| TASK INSTRUCTIONS |
Could you set down every record below exactly as it appears?

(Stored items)
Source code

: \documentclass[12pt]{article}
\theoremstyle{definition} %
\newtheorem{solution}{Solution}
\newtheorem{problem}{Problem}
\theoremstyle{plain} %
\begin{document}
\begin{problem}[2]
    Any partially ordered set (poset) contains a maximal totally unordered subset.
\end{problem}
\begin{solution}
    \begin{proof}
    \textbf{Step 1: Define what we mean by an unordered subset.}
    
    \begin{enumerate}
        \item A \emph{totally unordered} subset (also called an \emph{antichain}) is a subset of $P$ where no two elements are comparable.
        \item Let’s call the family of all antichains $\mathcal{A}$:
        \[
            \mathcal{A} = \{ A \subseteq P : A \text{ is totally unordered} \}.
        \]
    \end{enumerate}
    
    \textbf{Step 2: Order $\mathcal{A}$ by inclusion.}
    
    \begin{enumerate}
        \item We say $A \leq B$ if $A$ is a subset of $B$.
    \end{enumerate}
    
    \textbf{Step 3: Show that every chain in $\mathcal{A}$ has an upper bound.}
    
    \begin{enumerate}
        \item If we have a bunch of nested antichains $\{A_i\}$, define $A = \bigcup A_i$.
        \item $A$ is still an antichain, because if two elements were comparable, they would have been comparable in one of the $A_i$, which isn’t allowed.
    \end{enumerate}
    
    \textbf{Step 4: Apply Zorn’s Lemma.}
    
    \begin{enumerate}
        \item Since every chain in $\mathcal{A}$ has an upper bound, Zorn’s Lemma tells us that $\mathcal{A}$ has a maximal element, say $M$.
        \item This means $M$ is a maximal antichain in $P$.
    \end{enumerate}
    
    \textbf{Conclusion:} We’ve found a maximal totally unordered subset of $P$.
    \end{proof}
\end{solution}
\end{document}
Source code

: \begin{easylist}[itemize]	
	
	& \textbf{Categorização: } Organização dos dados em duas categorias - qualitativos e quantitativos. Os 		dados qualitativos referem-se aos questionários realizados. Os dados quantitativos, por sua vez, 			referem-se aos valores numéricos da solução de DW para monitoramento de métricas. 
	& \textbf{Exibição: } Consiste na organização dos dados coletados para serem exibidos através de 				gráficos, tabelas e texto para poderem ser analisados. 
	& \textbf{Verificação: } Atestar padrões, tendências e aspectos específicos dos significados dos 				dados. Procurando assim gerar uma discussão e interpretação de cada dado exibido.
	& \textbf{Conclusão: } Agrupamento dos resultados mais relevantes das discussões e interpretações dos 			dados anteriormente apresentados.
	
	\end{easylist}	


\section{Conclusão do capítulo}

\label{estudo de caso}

| SOLUTION |
Source code

: \documentclass[12pt]{article}
\theoremstyle{definition} %
\newtheorem{solution}{Solution}
\newtheorem{problem}{Problem}
\theoremstyle{plain} %
\begin{document}
\begin{problem}[2]
    Any partially ordered set (poset) contains a maximal totally unordered subset.
\end{problem}
\begin{solution}
    \begin{proof}
    \textbf{Step 1: Define what we mean by an unordered subset.}
    
    \begin{enumerate}
        \item A \emph{totally unordered} subset (also called an \emph{antichain}) is a subset of $P$ where no two elements are comparable.
        \item Let’s call the family of all antichains $\mathcal{A}$:
        \[
            \mathcal{A} = \{ A \subseteq P : A \text{ is totally unordered} \}.
        \]
    \end{enumerate}
    
    \textbf{Step 2: Order $\mathcal{A}$ by inclusion.}
    
    \begin{enumerate}
        \item We say $A \leq B$ if $A$ is a subset of $B$.
    \end{enumerate}
    
    \textbf{Step 3: Show that every chain in $\mathcal{A}$ has an upper bound.}
    
    \begin{enumerate}
        \item If we have a bunch of nested antichains $\{A_i\}$, define $A = \bigcup A_i$.
        \item $A$ is still an antichain, because if two elements were comparable, they would have been comparable in one of the $A_i$, which isn’t allowed.
    \end{enumerate}
    
    \textbf{Step 4: Apply Zorn’s Lemma.}
    
    \begin{enumerate}
        \item Since every chain in $\mathcal{A}$ has an upper bound, Zorn’s Lemma tells us that $\mathcal{A}$ has a maximal element, say $M$.
        \item This means $M$ is a maximal antichain in $P$.
    \end{enumerate}
    
    \textbf{Conclusion:} We’ve found a maximal totally unordered subset of $P$.
    \end{proof}
\end{solution}
\end{document}
Source code

: \begin{easylist}[itemize]	
	
	& \textbf{Categorização: } Organização dos dados em duas categorias - qualitativos e quantitativos. Os 		dados qualitativos referem-se aos questionários realizados. Os dados quantitativos, por sua vez, 			referem-se aos valores numéricos da solução de DW para monitoramento de métricas. 
	& \textbf{Exibição: } Consiste na organização dos dados coletados para serem exibidos através de 				gráficos, tabelas e texto para poderem ser analisados. 
	& \textbf{Verificação: } Atestar padrões, tendências e aspectos específicos dos significados dos 				dados. Procurando assim gerar uma discussão e interpretação de cada dado exibido.
	& \textbf{Conclusão: } Agrupamento dos resultados mais relevantes das discussões e interpretações dos 			dados anteriormente apresentados.
	
	\end{easylist}	


\section{Conclusão do capítulo}

\label{estudo de caso}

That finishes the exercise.